In this large population-based cohort study, starting GnRH was associated with worsening of diabetes control in men with T2DM and PCa on GnRH agonists compared to matched PCa-free men with T2DM, as well as compared to men with T2DM and PCa not on GnRH. Our findings highlight the need to closely monitor diabetes control in T2DM men with PCa and start of GnRH agonists and to limit the duration of their use when possible.
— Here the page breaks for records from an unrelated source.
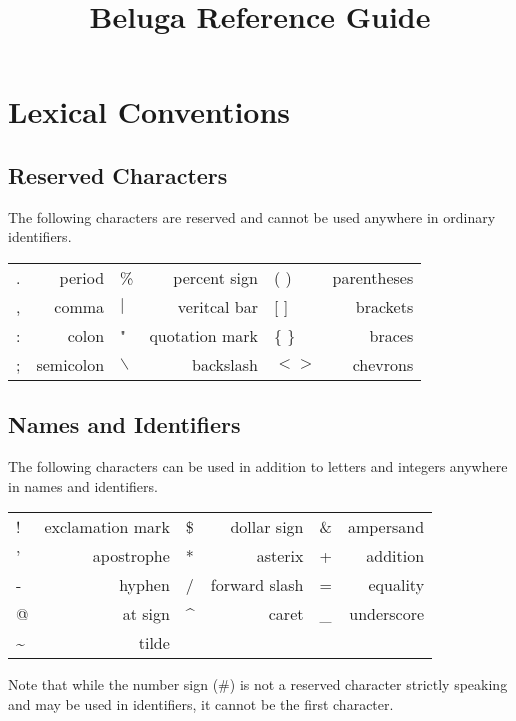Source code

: \documentclass[11pt]{article}
\begin{document}
\title{Beluga Reference Guide}
\author{}
\date{}
\maketitle

\newpage

\section{Lexical Conventions}
\subsection{Reserved Characters}
The following characters are reserved and cannot be used anywhere in ordinary identifiers.
\begin{center}
\begin{tabular}{ | l r | l r | l r }
  . & period & \% & percent sign &  ( )  & parentheses \\
 , & comma & $\vert$ & veritcal bar & [ ] & brackets\\
: & colon &  " & quotation mark  & \{ \} & braces  \\ 
; & semicolon & $\backslash$ & backslash  & $< >$ & chevrons  \\
\end{tabular}
\end{center}

\subsection{Names and Identifiers}
The following characters can be used in addition to letters and integers anywhere in names and identifiers.
\begin{center}
\begin{tabular}{ | l r | l r | l r }
 ! & exclamation mark & \$ & dollar sign & \& & ampersand\\
' & apostrophe &  * & asterix  & + & addition \\ 
- & hyphen & / & forward slash  & = & equality  \\
@ & at sign & \^{} & caret  &  \_  & underscore  \\
\~{} & tilde &\\
\end{tabular}
\end{center}
Note that while the number sign (\#) is not a reserved  character strictly speaking and may be used in identifiers, it cannot be the first character.  
\end{document}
prostate cancer (PCa); Gonadotropin Releasing Hormones agonists (GnRH); type 2 diabetes mellitus (T2DM); Prostate Cancer data Base Sweden (PCBaSe); the National Prostate Cancer Register (NPCR); National Prescribed Drug Register (PDR); National Diabetes Registry (NDR); National Comprehensive Cancer Network (NCCN); Hazard ratios (HR); confidence interval (CI); Charlson Comorbidity Index (CCI).
Ethics approval and consent to participate
The study has been approved by The Research Ethics Board at Uppsala University, Sweden. As data of the study were obtained from the established national databases in Sweden, consent to participate and the experiment protocol were not required.
Consent for publication
Not applicable.
Availability of data and materials
The data that support the findings of this study are available from PCBaSe Sweden, but restrictions apply to the availability of these data, which were used under license for the current study, and so are not publicly available. Data are however available from the authors upon reasonable request and with permission of PCBaSe Sweden.
Competing interests
Hans Garmo, Mieke Van Hemelrijck, Jan Adolfsson, Pär Stattin and Björn Zethelius do not have competing interests.
Funding
This work was supported by The Swedish Research Council 2017-00847, The Swedish Cancer Society 16 0700, The Stockholm Cancer Society and The Henry Lester Trust. The funding bodies played no role in the study design, the data collection, the analysis, and the interpretation of data. They also did not involve in writing the manuscript.
Authors' contributions
E Lin, Danielle Crawley, Hans Garmo, Meike Van Hemelrijck and Björn Zethelius designed and coordinated this research. Pär Stattin and Hans Garmo created and administered the research database PCBaSe, including the linkages to the Diabetes Register. E Lin carried out the data with Hans Garmo, analyzed the data and was the major contributor in writing the manuscript. Hans Garmo, Jan Adolfsson, Pär Stattin and Björn Zethelius participated in research coordination. All authors read and approved the final manuscript.
Acknowledgement
This project was made possible by the continuous work of the National Prostate Cancer Register of Sweden (the National Prostate Cancer Register) steering group: Pär Stattin (chair), Ingela Franck Lissbrant (deputy chair), Johan Styrke, Camilla Thellenberg Karlsson, Lennart Åström, Stefan Carlsson, Marie Hjälm-Eriksson, David Robinson, Mats Andén, Ola Bratt, Magnus Törnblom, Jonas Hugosson, Maria Nyberg, Olof Akre, Per Fransson, Eva Johansson, Gert Malmberg, Fredrik Sandin, and Karin Hellström.
We thank Anne-Marie Svensson at the National Diabetes Register for coordination in linking NDR with PCBaSe.
Disclaimer
Björn Zethelius is employed at the Swedish Medical Products Agency, SE-751 03 Uppsala, Sweden. The views expressed in this paper are the personal views of the authors and not necessarily the views of the Swedish government agency.